Con 284 sì, 126 no e 50 astenuti decreto salva Ilva convertito in legge. La Camera ha dunque dato il via all’approvazione finale, dopo che il decreto era stato modificato, con un maxi emendamento al Senato, lo scorso mese di dicembre. Grazie al decreto, il governo interviene per salvare l’Ilva di Taranto, in deficit di liquidità, nonostante, attualmente, non sia ben chiaro quale potrebbe essere il futuro dello stabilimento, che ricordiamolo, è la più grande azienda siderurgica italiana ed europea.

Decreto salva Ilva convertito in legge: cosa succede ora

Il decreto è dunque stato convertito in legge: ciò significa, in sintesi, che grazie ad essa l’Ilva potrà accedere all’amministrazione straordinaria e potrà anche ottenere un finanziamento – che sarà garantito dallo Stato stesso – per una cifra che potrebbe aggirarsi intorno ai 400 milioni di euro (su un deficit di quasi tre miliardi di euro). Tale somma dovrebbe essere investita per il risanamento ambientale nonché per la ricerca, la formazione, l’occupazione e l’innovazione. Ricordiamo inoltre che pochi giorni fa è stato siglato anche l’accordo tra Ilva e sindacati sul numero degli operai in esubero (qui tutti i dettagli sulla notizia).
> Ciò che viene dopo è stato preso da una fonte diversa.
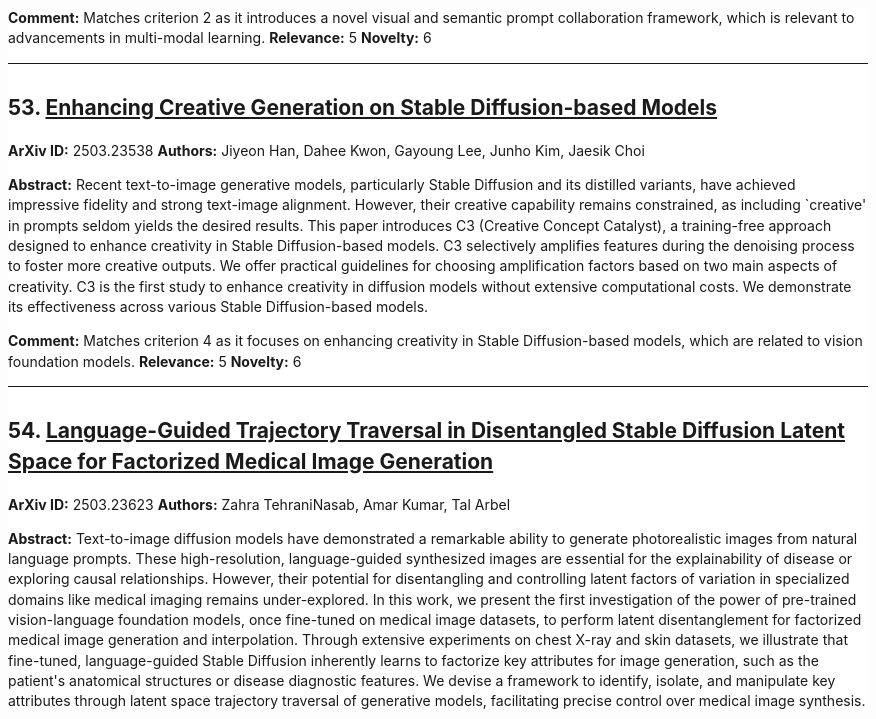 **Comment:** Matches criterion 2 as it introduces a novel visual and semantic prompt collaboration framework, which is relevant to advancements in multi-modal learning.
**Relevance:** 5
**Novelty:** 6

---

## 53. [Enhancing Creative Generation on Stable Diffusion-based Models](https://arxiv.org/abs/2503.23538) <a id="link53"></a>
**ArXiv ID:** 2503.23538
**Authors:** Jiyeon Han, Dahee Kwon, Gayoung Lee, Junho Kim, Jaesik Choi

**Abstract:**  Recent text-to-image generative models, particularly Stable Diffusion and its distilled variants, have achieved impressive fidelity and strong text-image alignment. However, their creative capability remains constrained, as including `creative' in prompts seldom yields the desired results. This paper introduces C3 (Creative Concept Catalyst), a training-free approach designed to enhance creativity in Stable Diffusion-based models. C3 selectively amplifies features during the denoising process to foster more creative outputs. We offer practical guidelines for choosing amplification factors based on two main aspects of creativity. C3 is the first study to enhance creativity in diffusion models without extensive computational costs. We demonstrate its effectiveness across various Stable Diffusion-based models.

**Comment:** Matches criterion 4 as it focuses on enhancing creativity in Stable Diffusion-based models, which are related to vision foundation models.
**Relevance:** 5
**Novelty:** 6

---

## 54. [Language-Guided Trajectory Traversal in Disentangled Stable Diffusion Latent Space for Factorized Medical Image Generation](https://arxiv.org/abs/2503.23623) <a id="link54"></a>
**ArXiv ID:** 2503.23623
**Authors:** Zahra TehraniNasab, Amar Kumar, Tal Arbel

**Abstract:**  Text-to-image diffusion models have demonstrated a remarkable ability to generate photorealistic images from natural language prompts. These high-resolution, language-guided synthesized images are essential for the explainability of disease or exploring causal relationships. However, their potential for disentangling and controlling latent factors of variation in specialized domains like medical imaging remains under-explored. In this work, we present the first investigation of the power of pre-trained vision-language foundation models, once fine-tuned on medical image datasets, to perform latent disentanglement for factorized medical image generation and interpolation. Through extensive experiments on chest X-ray and skin datasets, we illustrate that fine-tuned, language-guided Stable Diffusion inherently learns to factorize key attributes for image generation, such as the patient's anatomical structures or disease diagnostic features. We devise a framework to identify, isolate, and manipulate key attributes through latent space trajectory traversal of generative models, facilitating precise control over medical image synthesis.

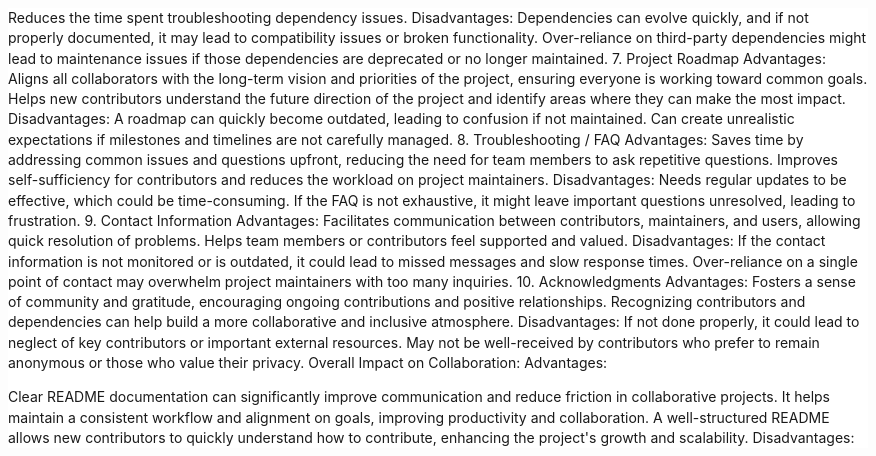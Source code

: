 Reduces the time spent troubleshooting dependency issues.
Disadvantages:
Dependencies can evolve quickly, and if not properly documented, it may lead to compatibility issues or broken functionality.
Over-reliance on third-party dependencies might lead to maintenance issues if those dependencies are deprecated or no longer maintained.
7. Project Roadmap
Advantages:
Aligns all collaborators with the long-term vision and priorities of the project, ensuring everyone is working toward common goals.
Helps new contributors understand the future direction of the project and identify areas where they can make the most impact.
Disadvantages:
A roadmap can quickly become outdated, leading to confusion if not maintained.
Can create unrealistic expectations if milestones and timelines are not carefully managed.
8. Troubleshooting / FAQ
Advantages:
Saves time by addressing common issues and questions upfront, reducing the need for team members to ask repetitive questions.
Improves self-sufficiency for contributors and reduces the workload on project maintainers.
Disadvantages:
Needs regular updates to be effective, which could be time-consuming.
If the FAQ is not exhaustive, it might leave important questions unresolved, leading to frustration.
9. Contact Information
Advantages:
Facilitates communication between contributors, maintainers, and users, allowing quick resolution of problems.
Helps team members or contributors feel supported and valued.
Disadvantages:
If the contact information is not monitored or is outdated, it could lead to missed messages and slow response times.
Over-reliance on a single point of contact may overwhelm project maintainers with too many inquiries.
10. Acknowledgments
Advantages:
Fosters a sense of community and gratitude, encouraging ongoing contributions and positive relationships.
Recognizing contributors and dependencies can help build a more collaborative and inclusive atmosphere.
Disadvantages:
If not done properly, it could lead to neglect of key contributors or important external resources.
May not be well-received by contributors who prefer to remain anonymous or those who value their privacy.
Overall Impact on Collaboration:
Advantages:

Clear README documentation can significantly improve communication and reduce friction in collaborative projects.
It helps maintain a consistent workflow and alignment on goals, improving productivity and collaboration.
A well-structured README allows new contributors to quickly understand how to contribute, enhancing the project's growth and scalability.
Disadvantages:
Il decreto appena convertito in legge consente inoltre di trasferire, a titolo definitivo, 156 milioni di euro dalla Fintecna all’Ilva e di concludere così un contenzioso che risaliva alla fine degli anni Novanta.

Decreto salva Ilva convertito in legge: denaro sequestrato alla famiglia Riva

Il decreto salva Ilva, convertito in legge, si occupa anche di permettere la trasformazione in obbligazioni della somma di 1,2 miliardi di euro che è stata sequestrata alla famiglia Riva (che detiene il 90 per cento dell’azienda). A suggerire questa soluzione è stata la Procura di Milano: questo stratagemma permetterebbe infatti di scongelare molto più facilmente il denaro sequestrato, al momento ancora fermo nelle banche svizzere in cui era stato depositato. A dare il via libera allo scongelamento dovrà essere la magistratura svizzera.

Decreto salva Ilva convertito in legge: le piccole imprese

Come ricordato anche in occasione dell’accordo fra Ilva e sindacati in merito al numero di esuberi, grazie alla legge vengono sospesi i versamenti erariali di cui piccole imprese e aziende di autotrasporto sono creditrici di Ilva. Contemporaneamente, queste potranno accedere ad un Fondo di garanzia che le aiuterà nell’accesso al credito.